Like StellaSwap and Zircon, Beefy Finance is also led by an anonymous team of founders and builders.
To view all the DeFi dApps building on Moonbeam, click here.
Conclusion
While EVM is the dominant virtual machine for building dApps in 2022, it is not ideal to expect that it will remain so. But even if it did remain so, the fact of EVM is that it has some limitations, a few of which are:
No native governance
No straightforward staking
Moonbeam, being a parachain on Polkadot and having the flexibility of Substrate (the framework used for building Polkadot and all its parachains), provides the best of both worlds. While it is still early days in Moonbeam’s development journey, I am excited about DeFi on Moonbeam for two main reasons:
Moonbeam’s connection to Polkadot means that it has the potential to be connected to every parachain that eventually deploys on Polkadot. What this means is that Moonbeam is not limited by the capability of its own chain.
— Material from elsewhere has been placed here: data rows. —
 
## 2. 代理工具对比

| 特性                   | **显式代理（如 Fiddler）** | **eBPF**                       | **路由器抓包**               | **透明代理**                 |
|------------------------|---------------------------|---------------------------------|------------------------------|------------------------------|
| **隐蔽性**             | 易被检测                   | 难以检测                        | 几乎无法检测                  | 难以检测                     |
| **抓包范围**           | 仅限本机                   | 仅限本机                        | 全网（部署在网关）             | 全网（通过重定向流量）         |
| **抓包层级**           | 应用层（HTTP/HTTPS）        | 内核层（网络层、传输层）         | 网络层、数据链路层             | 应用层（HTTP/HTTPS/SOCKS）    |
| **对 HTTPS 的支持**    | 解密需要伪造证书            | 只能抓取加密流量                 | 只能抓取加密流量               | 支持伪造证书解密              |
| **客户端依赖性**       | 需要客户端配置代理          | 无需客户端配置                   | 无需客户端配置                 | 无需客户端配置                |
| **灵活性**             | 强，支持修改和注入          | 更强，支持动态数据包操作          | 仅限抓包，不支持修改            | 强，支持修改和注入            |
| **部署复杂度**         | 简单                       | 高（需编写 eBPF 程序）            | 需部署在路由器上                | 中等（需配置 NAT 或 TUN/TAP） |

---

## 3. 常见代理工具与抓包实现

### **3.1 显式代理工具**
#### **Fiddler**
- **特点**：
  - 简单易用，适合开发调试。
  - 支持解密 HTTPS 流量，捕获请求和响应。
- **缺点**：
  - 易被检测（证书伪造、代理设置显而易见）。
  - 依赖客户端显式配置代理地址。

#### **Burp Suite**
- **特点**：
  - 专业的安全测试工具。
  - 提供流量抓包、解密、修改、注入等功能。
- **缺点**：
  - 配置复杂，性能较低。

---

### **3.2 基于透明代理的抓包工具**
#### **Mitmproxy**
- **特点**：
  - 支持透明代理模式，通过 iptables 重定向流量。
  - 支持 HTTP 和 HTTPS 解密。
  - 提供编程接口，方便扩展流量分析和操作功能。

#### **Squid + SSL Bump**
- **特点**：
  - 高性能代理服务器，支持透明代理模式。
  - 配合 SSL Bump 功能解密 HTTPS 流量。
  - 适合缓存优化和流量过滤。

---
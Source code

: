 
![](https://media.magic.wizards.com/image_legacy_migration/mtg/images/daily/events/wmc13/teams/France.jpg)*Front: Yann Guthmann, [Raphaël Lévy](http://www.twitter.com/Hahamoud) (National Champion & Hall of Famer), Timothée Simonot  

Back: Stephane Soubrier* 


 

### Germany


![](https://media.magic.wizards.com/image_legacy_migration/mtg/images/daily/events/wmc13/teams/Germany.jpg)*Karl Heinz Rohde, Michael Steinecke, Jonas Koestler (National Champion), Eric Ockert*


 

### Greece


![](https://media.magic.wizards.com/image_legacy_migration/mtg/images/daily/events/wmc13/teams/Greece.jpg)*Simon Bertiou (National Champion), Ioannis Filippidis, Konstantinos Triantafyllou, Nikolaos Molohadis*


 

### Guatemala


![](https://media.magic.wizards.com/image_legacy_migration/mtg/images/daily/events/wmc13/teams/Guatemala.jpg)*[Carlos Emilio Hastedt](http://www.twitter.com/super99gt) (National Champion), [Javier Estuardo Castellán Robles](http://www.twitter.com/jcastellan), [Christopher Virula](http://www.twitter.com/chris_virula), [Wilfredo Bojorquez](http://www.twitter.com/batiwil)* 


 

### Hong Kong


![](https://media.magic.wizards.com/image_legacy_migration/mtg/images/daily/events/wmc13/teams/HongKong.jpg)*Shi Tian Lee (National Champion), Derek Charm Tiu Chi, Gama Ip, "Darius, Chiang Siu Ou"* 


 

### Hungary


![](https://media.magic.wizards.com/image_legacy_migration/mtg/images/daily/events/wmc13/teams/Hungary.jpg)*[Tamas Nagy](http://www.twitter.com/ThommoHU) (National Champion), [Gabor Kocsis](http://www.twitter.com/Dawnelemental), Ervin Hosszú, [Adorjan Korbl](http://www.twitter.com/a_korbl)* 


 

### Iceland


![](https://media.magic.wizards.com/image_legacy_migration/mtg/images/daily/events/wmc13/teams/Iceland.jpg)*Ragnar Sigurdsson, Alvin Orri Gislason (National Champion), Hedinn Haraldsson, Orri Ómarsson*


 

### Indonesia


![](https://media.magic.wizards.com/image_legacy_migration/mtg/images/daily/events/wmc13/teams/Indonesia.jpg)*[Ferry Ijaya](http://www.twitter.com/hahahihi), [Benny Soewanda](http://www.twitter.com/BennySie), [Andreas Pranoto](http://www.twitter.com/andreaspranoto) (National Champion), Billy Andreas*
Rather, it can augment its limitations with the help of other parachains on Polkadot. For the uninitiated, Polkadot is a layer-0 blockchain that connects layer-1 blockchains. Thanks to Polkadot’s design structure, different layer-1 blockchains can work together to provide services that only one layer-1 blockchain would be unable to. This is traditionally called interoperability. While most new-age blockchains claim to be interoperable, their interoperability ends at transferring tokens via bridges. I call this ‘weak interoperability’. What Polkadot offers is ‘strong interoperability’, which allows different layer-1 blockchains to call/initiate functions on other chains in a permissionless manner. This makes it possible to build dApps that utilize the services of more than 1 layer-1 blockchain. For example, a DeFi developer on Moonbeam can build a lending and borrowing dApp that leverages Litentry (a decentralized identity parachain) for user identity. This can be especially useful for lending and borrowing dApps that want to build credit scores for users so as to offer under-collateralized loans. If this wasn’t good enough, then consider that Moonbeam is not limited by the parachains available to Polkadot because it can also connect to chains outside of Polkadot via Axelar and LayerZero.
The Moonbeam foundation has, since the beginning, focused on developer relations. Proof of this lies in the fact that despite there being various EVM-compatible blockchains, none of them have adopted a unified accounts and private key format that allows Ethereum users to seamlessly migrate with their current keys. Furthermore, Moonbeam is fully-compatible with all Ethereum development tools like Truffle, Remix, Hardhat, Waffle, Scaffold-eth, and many other well-known tools.
When both these reasons are put together, immense possibilities for DeFi innovation on Moonbeam beckon.